== Records ==
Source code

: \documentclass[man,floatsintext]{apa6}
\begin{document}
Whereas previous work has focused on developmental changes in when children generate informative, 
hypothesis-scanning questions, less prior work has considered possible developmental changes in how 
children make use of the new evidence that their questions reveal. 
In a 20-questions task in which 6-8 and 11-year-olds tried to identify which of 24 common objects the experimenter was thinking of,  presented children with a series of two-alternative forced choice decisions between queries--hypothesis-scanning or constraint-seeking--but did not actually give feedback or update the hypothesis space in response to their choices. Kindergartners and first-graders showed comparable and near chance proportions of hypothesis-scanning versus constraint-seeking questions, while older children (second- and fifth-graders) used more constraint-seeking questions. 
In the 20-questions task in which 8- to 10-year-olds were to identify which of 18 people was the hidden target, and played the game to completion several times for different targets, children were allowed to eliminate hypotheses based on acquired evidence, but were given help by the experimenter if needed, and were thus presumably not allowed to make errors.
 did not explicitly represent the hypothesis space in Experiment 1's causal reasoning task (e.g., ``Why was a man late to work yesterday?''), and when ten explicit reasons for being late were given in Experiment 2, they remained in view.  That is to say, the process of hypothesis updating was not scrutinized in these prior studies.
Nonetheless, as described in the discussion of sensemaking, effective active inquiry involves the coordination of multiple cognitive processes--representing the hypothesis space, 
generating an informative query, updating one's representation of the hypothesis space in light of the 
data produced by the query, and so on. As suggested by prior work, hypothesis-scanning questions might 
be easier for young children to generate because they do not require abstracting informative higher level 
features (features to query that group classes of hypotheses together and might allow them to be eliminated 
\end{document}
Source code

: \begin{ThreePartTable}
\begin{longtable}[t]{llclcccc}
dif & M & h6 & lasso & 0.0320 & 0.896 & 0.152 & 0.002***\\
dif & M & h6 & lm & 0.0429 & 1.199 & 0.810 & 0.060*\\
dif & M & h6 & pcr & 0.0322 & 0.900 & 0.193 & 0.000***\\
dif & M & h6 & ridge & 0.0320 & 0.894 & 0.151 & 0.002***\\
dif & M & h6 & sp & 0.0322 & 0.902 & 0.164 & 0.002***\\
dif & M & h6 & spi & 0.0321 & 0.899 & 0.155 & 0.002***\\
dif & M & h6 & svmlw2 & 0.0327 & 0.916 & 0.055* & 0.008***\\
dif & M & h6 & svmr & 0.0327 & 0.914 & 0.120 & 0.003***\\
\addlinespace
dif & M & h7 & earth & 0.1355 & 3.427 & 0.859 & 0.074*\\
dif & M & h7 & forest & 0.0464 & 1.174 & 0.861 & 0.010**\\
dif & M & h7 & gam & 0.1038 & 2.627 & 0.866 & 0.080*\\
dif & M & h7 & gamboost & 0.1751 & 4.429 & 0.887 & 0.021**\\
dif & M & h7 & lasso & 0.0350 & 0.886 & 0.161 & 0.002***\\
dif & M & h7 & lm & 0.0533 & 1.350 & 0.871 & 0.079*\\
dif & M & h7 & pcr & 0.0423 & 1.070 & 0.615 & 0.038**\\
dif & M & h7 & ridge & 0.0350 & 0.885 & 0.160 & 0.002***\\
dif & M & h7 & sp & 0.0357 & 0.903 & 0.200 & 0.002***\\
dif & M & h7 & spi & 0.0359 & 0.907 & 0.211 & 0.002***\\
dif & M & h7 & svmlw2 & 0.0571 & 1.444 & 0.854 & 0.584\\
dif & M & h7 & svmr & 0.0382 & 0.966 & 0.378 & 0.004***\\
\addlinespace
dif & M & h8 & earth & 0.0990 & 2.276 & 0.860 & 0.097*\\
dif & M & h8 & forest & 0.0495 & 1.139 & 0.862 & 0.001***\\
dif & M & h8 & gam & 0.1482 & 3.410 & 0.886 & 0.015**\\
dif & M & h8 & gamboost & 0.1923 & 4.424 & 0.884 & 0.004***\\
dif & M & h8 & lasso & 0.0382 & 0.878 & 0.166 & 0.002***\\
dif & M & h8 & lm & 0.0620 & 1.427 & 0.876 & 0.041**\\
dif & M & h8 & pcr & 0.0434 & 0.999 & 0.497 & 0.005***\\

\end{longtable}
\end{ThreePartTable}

== Try it ==
Keeping every line exactly as it is, retype the entries shown above.

== Output for this exercise ==
Source code

: \documentclass[man,floatsintext]{apa6}
\begin{document}
Whereas previous work has focused on developmental changes in when children generate informative, 
hypothesis-scanning questions, less prior work has considered possible developmental changes in how 
children make use of the new evidence that their questions reveal. 
In a 20-questions task in which 6-8 and 11-year-olds tried to identify which of 24 common objects the experimenter was thinking of,  presented children with a series of two-alternative forced choice decisions between queries--hypothesis-scanning or constraint-seeking--but did not actually give feedback or update the hypothesis space in response to their choices. Kindergartners and first-graders showed comparable and near chance proportions of hypothesis-scanning versus constraint-seeking questions, while older children (second- and fifth-graders) used more constraint-seeking questions. 
In the 20-questions task in which 8- to 10-year-olds were to identify which of 18 people was the hidden target, and played the game to completion several times for different targets, children were allowed to eliminate hypotheses based on acquired evidence, but were given help by the experimenter if needed, and were thus presumably not allowed to make errors.
 did not explicitly represent the hypothesis space in Experiment 1's causal reasoning task (e.g., ``Why was a man late to work yesterday?''), and when ten explicit reasons for being late were given in Experiment 2, they remained in view.  That is to say, the process of hypothesis updating was not scrutinized in these prior studies.
Nonetheless, as described in the discussion of sensemaking, effective active inquiry involves the coordination of multiple cognitive processes--representing the hypothesis space, 
generating an informative query, updating one's representation of the hypothesis space in light of the 
data produced by the query, and so on. As suggested by prior work, hypothesis-scanning questions might 
be easier for young children to generate because they do not require abstracting informative higher level 
features (features to query that group classes of hypotheses together and might allow them to be eliminated 
\end{document}
Source code

: \begin{ThreePartTable}
\begin{longtable}[t]{llclcccc}
dif & M & h6 & lasso & 0.0320 & 0.896 & 0.152 & 0.002***\\
dif & M & h6 & lm & 0.0429 & 1.199 & 0.810 & 0.060*\\
dif & M & h6 & pcr & 0.0322 & 0.900 & 0.193 & 0.000***\\
dif & M & h6 & ridge & 0.0320 & 0.894 & 0.151 & 0.002***\\
dif & M & h6 & sp & 0.0322 & 0.902 & 0.164 & 0.002***\\
dif & M & h6 & spi & 0.0321 & 0.899 & 0.155 & 0.002***\\
dif & M & h6 & svmlw2 & 0.0327 & 0.916 & 0.055* & 0.008***\\
dif & M & h6 & svmr & 0.0327 & 0.914 & 0.120 & 0.003***\\
\addlinespace
dif & M & h7 & earth & 0.1355 & 3.427 & 0.859 & 0.074*\\
dif & M & h7 & forest & 0.0464 & 1.174 & 0.861 & 0.010**\\
dif & M & h7 & gam & 0.1038 & 2.627 & 0.866 & 0.080*\\
dif & M & h7 & gamboost & 0.1751 & 4.429 & 0.887 & 0.021**\\
dif & M & h7 & lasso & 0.0350 & 0.886 & 0.161 & 0.002***\\
dif & M & h7 & lm & 0.0533 & 1.350 & 0.871 & 0.079*\\
dif & M & h7 & pcr & 0.0423 & 1.070 & 0.615 & 0.038**\\
dif & M & h7 & ridge & 0.0350 & 0.885 & 0.160 & 0.002***\\
dif & M & h7 & sp & 0.0357 & 0.903 & 0.200 & 0.002***\\
dif & M & h7 & spi & 0.0359 & 0.907 & 0.211 & 0.002***\\
dif & M & h7 & svmlw2 & 0.0571 & 1.444 & 0.854 & 0.584\\
dif & M & h7 & svmr & 0.0382 & 0.966 & 0.378 & 0.004***\\
\addlinespace
dif & M & h8 & earth & 0.0990 & 2.276 & 0.860 & 0.097*\\
dif & M & h8 & forest & 0.0495 & 1.139 & 0.862 & 0.001***\\
dif & M & h8 & gam & 0.1482 & 3.410 & 0.886 & 0.015**\\
dif & M & h8 & gamboost & 0.1923 & 4.424 & 0.884 & 0.004***\\
dif & M & h8 & lasso & 0.0382 & 0.878 & 0.166 & 0.002***\\
dif & M & h8 & lm & 0.0620 & 1.427 & 0.876 & 0.041**\\
dif & M & h8 & pcr & 0.0434 & 0.999 & 0.497 & 0.005***\\

\end{longtable}
\end{ThreePartTable}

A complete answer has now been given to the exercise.